Circular Polarizing Filters are used to increase color saturation, like darkening blue skies so that white clouds stand out. It eliminates reflections from non-metallic surfaces like glass and water. It helps reduce softness in scenery caused by atmospheric haze. This filter will not change the overall color balance of a photograph.
Polarizers are commonly used to control glare on water and to allow the camera to see below the surface. They are also used to reduce glare on car bumpers and to control reflections on plate-glass windows. Polarizers are so versatile that they can perform the opposite functions as well. Some cinematographers use polarizers to increase or enhance reflections, simply by changing the filter?s setting. "Circular" refers not to the shape, but a special design that does not interfere with metering of auto exposure or auto focus systems
There is virtually no limit to the new ways Directors of Photography find to use effective polarizers. A few examples of what they can do include:
- Darkening skies in color photography for dramatic impact. While graduated neutral density filters can also be used to achieve this effect, the need to position their transition line accurately precludes their use in many applications.
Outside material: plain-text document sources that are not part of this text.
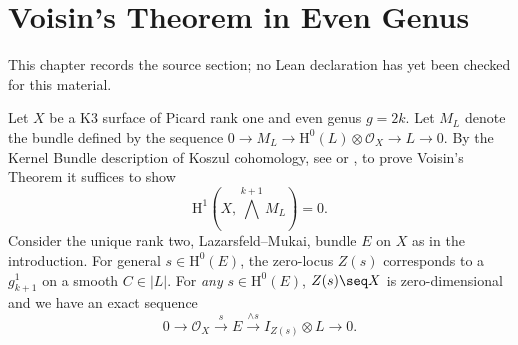 \chapter{Voisin's Theorem in Even Genus}
\label{universal-secant-bundles-syzygies-canonical-curves-chapter-02}

\begin{remark}
\label{universal-secant-bundles-syzygies-canonical-curves-chapter-02-source}
This chapter records the source section; no Lean declaration has yet been checked for this material.
\notready
\end{remark}

\label{sec1}
Let $X$ be a K3 surface of Picard rank one and even genus $g=2k$. Let $M_L$ denote the bundle defined by the sequence $0 \to M_L \to \mathrm{H}^0(L)\otimes \mathcal{O}_X \to L \to 0.$
By the Kernel Bundle description of Koszul cohomology, see \cite{lazarsfeld-VBT} or \cite[\S 3]{ein-lazarsfeld-asymptotic}, to prove Voisin's Theorem it suffices to show $$\mathrm{H}^1(X, \bigwedge^{k+1} M_L )=0.$$
Consider the unique rank two, Lazarsfeld--Mukai, bundle $E$ on $X$ as in the introduction. For general $s \in \mathrm{H}^0(E)$, the zero-locus $Z(s)$ corresponds to a $g^1_{k+1}$ on a smooth $C \in |L|$.
For \emph{any} $s \in \mathrm{H}^0(E)$, $Z(s) \seq X$ is zero-dimensional and we have an exact sequence $$0 \to \mathcal{O}_X \xrightarrow{s} E \xrightarrow{\wedge s} I_{Z(s)} \otimes L \to 0.$$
Polarizers do not suffer from this limitation.
- Suppressing reflections and capturing truer color when filming actors through a windshield, and from other rigged-car camera positions.
- Greatly adding to the drama and appeal of the shot when photographing food (particularly meat or liquids).
- Increasing the color saturation of any object with a glossy surface.
In summary, virtually any subject involving glare or reflections, or that is illuminated with specular light, can be improved through the skillful use of a quality polarizing filter.